If that’s the case, then I, by all of these frightening places,
by mighty Chaos and by this realm of the silent, I beg you
to weave once again Eurydice’s fate, done too swiftly.
     “We are all owed to you wholly, and though we may linger,
sooner or later all hasten to this single dwelling.
Everyone heads for this place, the home that is final.
Your rule is the longest that any human encounters;
she will be yours by right and dwell down here also,
when her years are accomplished: I ask for her life as a favor,
but if the Fates should deny me the gift I am seeking
on behalf of my wife, be sure that I will remain here,
and you may take pleasure then in a double destruction.”
These words, accompanied on the plucked strings,
so moved the bloodless spirits that they wept.
     Then, for the first time ever, overcome
by the effects of song, the Furies wept,
nor could Proserpina reject his prayer,
nor he who rules the underworld deny him;
Eurydice was called up from her place
among the newly dead, and awkwardly
came forward, limping from her recent wound.
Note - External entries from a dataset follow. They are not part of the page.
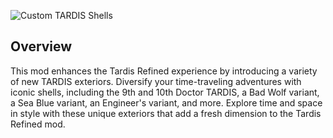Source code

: ![Custom TARDIS Shells](https://cdn.modrinth.com/data/JPwgh9iH/images/db058acd62306e612f1ec122e7276878ea6b9585.png)

## Overview
This mod enhances the Tardis Refined experience by introducing a variety of new TARDIS exteriors. Diversify your time-traveling adventures with iconic shells, including the 9th and 10th Doctor TARDIS, a Bad Wolf variant, a Sea Blue variant, an Engineer's variant, and more. Explore time and space in style with these unique exteriors that add a fresh dimension to the Tardis Refined mod.
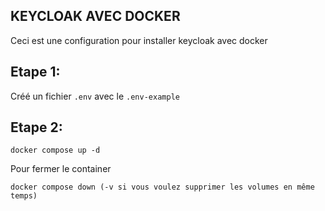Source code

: KEYCLOAK AVEC DOCKER
-

Ceci est une configuration pour installer keycloak avec docker

Etape 1:
---
Créé un fichier `.env` avec le `.env-example`

Etape 2:
---

    docker compose up -d

Pour fermer le container

    docker compose down (-v si vous voulez supprimer les volumes en même temps)
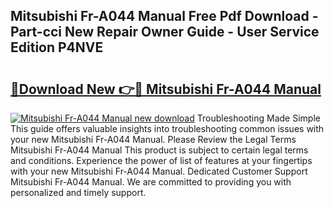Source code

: ## Mitsubishi Fr-A044 Manual Free Pdf Download - Part-cci New Repair Owner Guide - User Service Edition P4NVE

# <h2><a href="http://cf26286.oget.top/?id=Mitsubishi+Fr-A044+Manual">🔗Download New 👉🔴 Mitsubishi Fr-A044 Manual</a></h2>

[![Mitsubishi Fr-A044 Manual new download](https://i.imgur.com/5g1atiW.png)](http://cf26286.oget.top/?id=Mitsubishi+Fr-A044+Manual)
Troubleshooting Made Simple This guide offers valuable insights into troubleshooting common issues with your new Mitsubishi Fr-A044 Manual. Please Review the Legal Terms Mitsubishi Fr-A044 Manual This product is subject to certain legal terms and conditions. Experience the power of list of features at your fingertips with your new Mitsubishi Fr-A044 Manual. Dedicated Customer Support Mitsubishi Fr-A044 Manual. We are committed to providing you with personalized and timely support.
     The Thracian bard accepted her, together
with the condition set for her release:
that he may not look back at all, until
he’d exited the valley of Avernus,
on pain of revocation of this gift.
     He started out upon the soundless path
that rises steeply through dense fog and darkness
until they had come almost to the border
of the upper earth; here, Orpheus, afraid
that she would fail him, and desiring
a glimpse of his beloved, turned to look:
at once she slipped back to the underworld,
and he, because he wanted to embrace her,
or be embraced by her, stretched out his arms—
but seized on nothing, that unlucky man,
unless it was the abnegating air.
     And she now, who must die a second death, 
did not find fault with him, for what indeed
could he be faulted for, but his constancy?
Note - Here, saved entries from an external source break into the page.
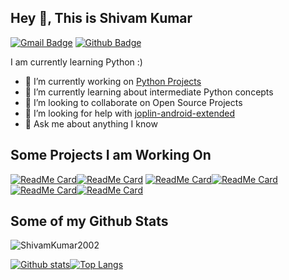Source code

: ## Hey 👋, This is Shivam Kumar
[![Gmail Badge](https://img.shields.io/badge/-kumar.shivam.jarvis@gmail.com-c14438?style=flat&logo=Gmail&logoColor=white&link=mailto:kumar.shivam.jarvis@gmail.com)](mailto:kumar.shivam.jarvis@gmail.com) [![Github Badge](https://img.shields.io/badge/-ShivamKumar2002-grey?style=flat&logo=github&logoColor=white&link=https://github.com/ShivamKumar2002/)](https://www.github.com/ShivamKumar2002/)
<p align='left'>I am currently learning Python :)</p>

- 🔭 I’m currently working on [Python Projects](https://github.com/ShivamKumar2002/python-core-projects-hyperskill)
- 🌱 I’m currently learning about intermediate Python concepts
- 👯 I’m looking to collaborate on Open Source Projects
- 🤔 I’m looking for help with [joplin-android-extended](https://github.com/ShivamKumar2002/joplin-android-extended)
- 💬 Ask me about anything I know

## Some Projects I am Working On
[![ReadMe Card](https://github-readme-stats.vercel.app/api/pin/?username=ShivamKumar2002&repo=python-core-projects-hyperskill&theme=vue-dark)](https://github.com/ShivamKumar2002/python-core-projects-hyperskill)[![ReadMe Card](https://github-readme-stats.vercel.app/api/pin/?username=ShivamKumar2002&repo=joplin-android-extended&theme=vue-dark)](https://github.com/ShivamKumar2002/joplin-android-extended)
[![ReadMe Card](https://github-readme-stats.vercel.app/api/pin/?username=ShivamKumar2002&repo=Coursera_Machine-Learning&theme=vue-dark)](https://github.com/ShivamKumar2002/Coursera_Machine-Learning)[![ReadMe Card](https://github-readme-stats.vercel.app/api/pin/?username=ShivamKumar2002&repo=configs&theme=vue-dark)](https://github.com/ShivamKumar2002/configs)
[![ReadMe Card](https://github-readme-stats.vercel.app/api/pin/?username=ShivamKumar2002&repo=m4st3r-4.14-violet&theme=vue-dark)](https://github.com/ShivamKumar2002/m4st3r-4.14-violet)[![ReadMe Card](https://github-readme-stats.vercel.app/api/pin/?username=ShivamKumar2002&repo=kernel-scripts&theme=vue-dark)](https://github.com/ShivamKumar2002/kernel-scripts)

## Some of my Github Stats
<p align=left> <img src=https://komarev.com/ghpvc/?username=ShivamKumar2002 alt=ShivamKumar2002 /> </p>

[![Github stats](https://github-readme-stats.vercel.app/api?username=ShivamKumar2002&show_icons=true&include_all_commits=true&count_private=true&theme=vue-dark)](https://github.com/ShivamKumar2002/github-readme-stats)[![Top Langs](https://github-readme-stats.vercel.app/api/top-langs/?username=ShivamKumar2002&layout=compact&include_all_commits=true&count_private=true&theme=vue-dark)](https://github.com/ShivamKumar2002/github-readme-stats)


<!--
**ShivamKumar2002/ShivamKumar2002** is a ✨ _special_ ✨ repository because its `README.md` (this file) appears on your GitHub profile.

Here are some ideas to get you started:

- 🔭 I’m currently working on ...
- 🌱 I’m currently learning ...
- 👯 I’m looking to collaborate on ...
- 🤔 I’m looking for help with ...
- 💬 Ask me about ...
- 📫 How to reach me: ...
- 😄 Pronouns: ...
- ⚡ Fun fact: ...
-->
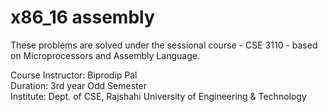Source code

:# x86_16 assembly
These problems are solved under the sessional course - CSE 3110 - based on Microprocessors and Assembly Language.

Course Instructor: Biprodip Pal<br/>
Duration: 3rd year Odd Semester<br/>
Institute: Dept. of CSE, Rajshahi University of Engineering & Technology
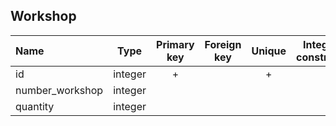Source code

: ## Workshop

|Name|Type|Primary key|Foreign key|Unique|Integrity constraints|Null/not null|
|:----|:----:|:-----------:|:-----------:|:------:|:----------------------:|:------:|
|id|integer|+| | +| |not null|
|number_workshop|integer| | | | | not null|
|quantity|integer| | | | | not null|
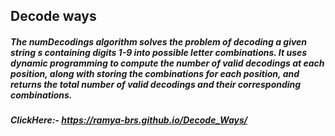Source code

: ## Decode ways

##### The numDecodings algorithm solves the problem of decoding a given string s containing digits 1-9 into possible letter combinations. It uses dynamic programming to compute the number of valid decodings at each position, along with storing the combinations for each position, and returns the total number of valid decodings and their corresponding combinations.
##### ClickHere:- https://ramya-brs.github.io/Decode_Ways/
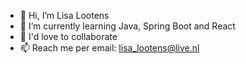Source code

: - 👋 Hi, I’m Lisa Lootens
- 🌱 I’m currently learning Java, Spring Boot and React
- 💞️ I'd love to collaborate
- 📫 Reach me per email: lisa_lootens@live.nl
“Farewell,” she cried out to him one last time,
and he had scarcely heard her cry before
she took her place again among the dead.

Contributor

Ovid

From Metamorphoses. Ovid announces his poem’s purpose in its opening lines: “My mind leads me to speak now of forms changed/into new bodies.” He tells some 250 stories of transformation, among them those of Narcissus and Icarus. Ovid attributed his banishment from Rome by Augustus to “a poem and a mistake”—the former his Art of Love, the latter perhaps his having known about the indiscretions of the emperor’s granddaughter. The poet’s books were ordered to be removed from the city’s libraries. Ovid died in exile near the shores of the Black Sea in 17.